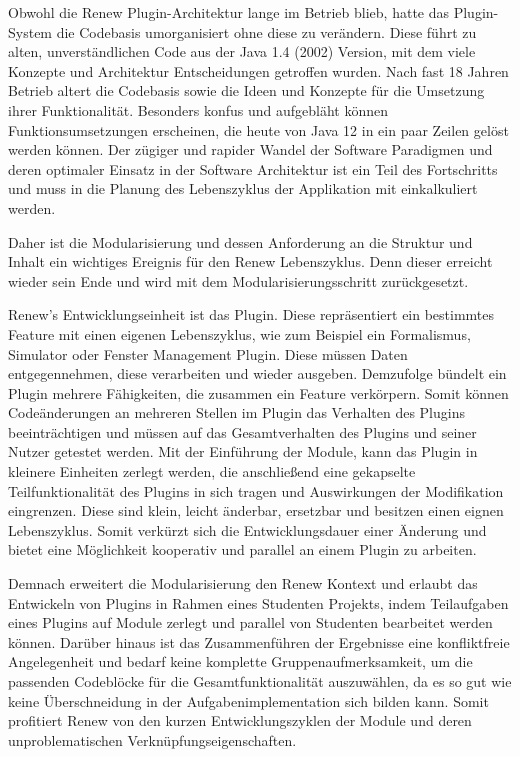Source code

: Obwohl die Renew Plugin-Architektur lange im Betrieb blieb, hatte das Plugin-System die Codebasis umorganisiert ohne diese zu verändern. Diese führt zu alten, unverständlichen Code aus der Java 1.4 (2002) Version, mit dem viele Konzepte und Architektur Entscheidungen getroffen wurden. Nach fast 18 Jahren Betrieb altert die Codebasis sowie die Ideen und Konzepte für die Umsetzung ihrer Funktionalität. Besonders konfus und aufgebläht können Funktionsumsetzungen erscheinen, die heute von Java 12 in ein paar Zeilen gelöst werden können. Der zügiger und rapider Wandel der Software Paradigmen und deren optimaler Einsatz in der Software Architektur ist ein Teil des Fortschritts und muss in die Planung des Lebenszyklus der Applikation mit einkalkuliert werden. \newline

Daher ist die Modularisierung und dessen Anforderung an die Struktur und Inhalt ein wichtiges Ereignis für den Renew Lebenszyklus. Denn dieser erreicht wieder sein Ende und wird mit dem Modularisierungsschritt zurückgesetzt. \bigbreak

Renew's Entwicklungseinheit ist das Plugin. Diese repräsentiert ein bestimmtes Feature mit einen eigenen Lebenszyklus, wie zum Beispiel ein Formalismus, Simulator oder Fenster Management Plugin. Diese müssen Daten entgegennehmen, diese verarbeiten und wieder ausgeben. Demzufolge bündelt ein Plugin mehrere Fähigkeiten, die zusammen ein Feature verkörpern. Somit können Codeänderungen an mehreren Stellen im Plugin das Verhalten des Plugins beeinträchtigen und müssen auf das Gesamtverhalten des Plugins und seiner Nutzer getestet werden. Mit der Einführung der Module, kann das Plugin in kleinere Einheiten zerlegt werden, die anschließend eine gekapselte Teilfunktionalität des Plugins in sich tragen und Auswirkungen der Modifikation eingrenzen. Diese sind klein, leicht änderbar, ersetzbar und besitzen einen eignen Lebenszyklus. Somit verkürzt sich die Entwicklungsdauer einer Änderung und bietet eine Möglichkeit kooperativ und parallel an einem Plugin zu arbeiten. \newline

Demnach erweitert die Modularisierung den Renew Kontext und erlaubt das Entwickeln von Plugins in Rahmen eines Studenten Projekts, indem Teilaufgaben eines Plugins auf Module zerlegt und parallel von Studenten bearbeitet werden können. Darüber hinaus ist das Zusammenführen der Ergebnisse eine konfliktfreie Angelegenheit und bedarf keine komplette Gruppenaufmerksamkeit, um die passenden Codeblöcke für die Gesamtfunktionalität auszuwählen, da es so gut wie keine Überschneidung in der Aufgabenimplementation sich bilden kann. Somit profitiert Renew von den kurzen Entwicklungszyklen der Module und deren unproblematischen Verknüpfungseigenschaften.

● ● ● ● ● ● ●

(Requirement) Restate word for word each line from the top of the listing down to and including the line that holds "Renew's Entwicklungseinheit ist". Drop any pictures.

(Written response)
Source code

: Obwohl die Renew Plugin-Architektur lange im Betrieb blieb, hatte das Plugin-System die Codebasis umorganisiert ohne diese zu verändern. Diese führt zu alten, unverständlichen Code aus der Java 1.4 (2002) Version, mit dem viele Konzepte und Architektur Entscheidungen getroffen wurden. Nach fast 18 Jahren Betrieb altert die Codebasis sowie die Ideen und Konzepte für die Umsetzung ihrer Funktionalität. Besonders konfus und aufgebläht können Funktionsumsetzungen erscheinen, die heute von Java 12 in ein paar Zeilen gelöst werden können. Der zügiger und rapider Wandel der Software Paradigmen und deren optimaler Einsatz in der Software Architektur ist ein Teil des Fortschritts und muss in die Planung des Lebenszyklus der Applikation mit einkalkuliert werden. \newline

Daher ist die Modularisierung und dessen Anforderung an die Struktur und Inhalt ein wichtiges Ereignis für den Renew Lebenszyklus. Denn dieser erreicht wieder sein Ende und wird mit dem Modularisierungsschritt zurückgesetzt. \bigbreak

Renew's Entwicklungseinheit ist das Plugin. Diese repräsentiert ein bestimmtes Feature mit einen eigenen Lebenszyklus, wie zum Beispiel ein Formalismus, Simulator oder Fenster Management Plugin. Diese müssen Daten entgegennehmen, diese verarbeiten und wieder ausgeben. Demzufolge bündelt ein Plugin mehrere Fähigkeiten, die zusammen ein Feature verkörpern. Somit können Codeänderungen an mehreren Stellen im Plugin das Verhalten des Plugins beeinträchtigen und müssen auf das Gesamtverhalten des Plugins und seiner Nutzer getestet werden. Mit der Einführung der Module, kann das Plugin in kleinere Einheiten zerlegt werden, die anschließend eine gekapselte Teilfunktionalität des Plugins in sich tragen und Auswirkungen der Modifikation eingrenzen. Diese sind klein, leicht änderbar, ersetzbar und besitzen einen eignen Lebenszyklus. Somit verkürzt sich die Entwicklungsdauer einer Änderung und bietet eine Möglichkeit kooperativ und parallel an einem Plugin zu arbeiten. \newline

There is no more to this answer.